At 2024-10-09T18:48:11-0400, Douglas McIlroy wrote:
> > > "printf '%s\n%s\n' '.kern 0' '.ss 12 0' | groff -mandoc -Z - "
> >
> > [...]
> > The foregoing is also revealing of a low level of sophistication with
> > printf(1).
> 
> True. But why harness marginal feaures for such small benefit?
> Unrewarding sophistication should be disparaged, not  flaunted. I
> would say that using printf rather than echo is a sign of (arguably
> flaunted) sophistication.

Without admitting or denying that I might sometimes succumb to displays
of...flauntation, there's an important practical issue here.

The value of printf(1) lies not in its firepower (which is indeed
supercharged for many [most?] shell applications) but its
_predictability_.

printf(1) is a POSIX invention because of an old BSD vs. System V
conflict over how `echo` should behave.

Approximately, BSD said echo should handle a `-n` option to suppress a
newline at the end of its output.  System V said that echo should
support a set of escape sequences instead, including `\c` which would
suppress a newline at the end of output.  (I wonder where _that_
inspiration came from...  ;-) )

Both sides refused to budge, which led to the ugly situation of there
being no portable way to write things from the shell.
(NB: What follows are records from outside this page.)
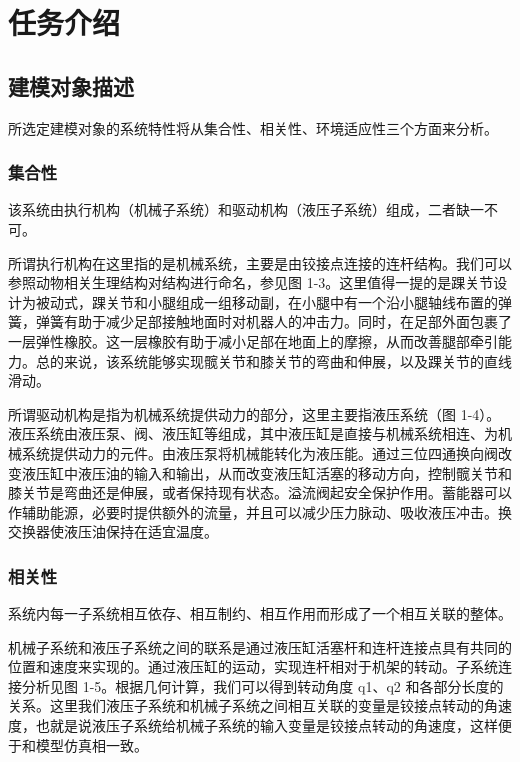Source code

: \newpage

\section{任务介绍}

\subsection{建模对象描述}

所选定建模对象的系统特性将从集合性、相关性、环境适应性三个方面来分析。

\subsubsection{集合性}

该系统由执行机构（机械子系统）和驱动机构（液压子系统）组成，二者缺一不可。
 
所谓执行机构在这里指的是机械系统，主要是由铰接点连接的连杆结构。我们可以参照动物相关生理结构对结构进行命名，参见图 1-3。这里值得一提的是踝关节设计为被动式，踝关节和小腿组成一组移动副，在小腿中有一个沿小腿轴线布置的弹簧，弹簧有助于减少足部接触地面时对机器人的冲击力。同时，在足部外面包裹了一层弹性橡胶。这一层橡胶有助于减小足部在地面上的摩擦，从而改善腿部牵引能力。总的来说，该系统能够实现髋关节和膝关节的弯曲和伸展，以及踝关节的直线滑动。 

所谓驱动机构是指为机械系统提供动力的部分，这里主要指液压系统（图 1-4）。液压系统由液压泵、阀、液压缸等组成，其中液压缸是直接与机械系统相连、为机械系统提供动力的元件。由液压泵将机械能转化为液压能。通过三位四通换向阀改变液压缸中液压油的输入和输出，从而改变液压缸活塞的移动方向，控制髋关节和膝关节是弯曲还是伸展，或者保持现有状态。溢流阀起安全保护作用。蓄能器可以作辅助能源，必要时提供额外的流量，并且可以减少压力脉动、吸收液压冲击。换交换器使液压油保持在适宜温度。

\subsubsection{相关性}

系统内每一子系统相互依存、相互制约、相互作用而形成了一个相互关联的整体。

机械子系统和液压子系统之间的联系是通过液压缸活塞杆和连杆连接点具有共同的位置和速度来实现的。通过液压缸的运动，实现连杆相对于机架的转动。子系统连接分析见图 1-5。根据几何计算，我们可以得到转动角度 q1、q2 和各部分长度的关系。这里我们液压子系统和机械子系统之间相互关联的变量是铰接点转动的角速度，也就是说液压子系统给机械子系统的输入变量是铰接点转动的角速度，这样便于和模型仿真相一致。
The Korn shell swooped in and squatted on "print", I guess in a gambit
to be the One Shell to Which Everyone Should Switch At Once.

Of course, it had a price tag attached to it, so much of the world
raised the exact middle finger such a grasping proposal earned.

Worse, I can't ever remember the rules about how a backslash is
interpreted in echo...do I need to double it?  Should I not even bother
because it's not going to be portable anyway?

My very rough rule of thumb (and I don't promise that all of groff's
test scripts follow this principle perfectly) is that echo is okay if no
literal `\` appears in its argument list.  If one does, I need to switch
to printf(1).  If a shell variable might expand to include a `\`, I also
don't know what to expect and typically retreat to printf(1) in fear.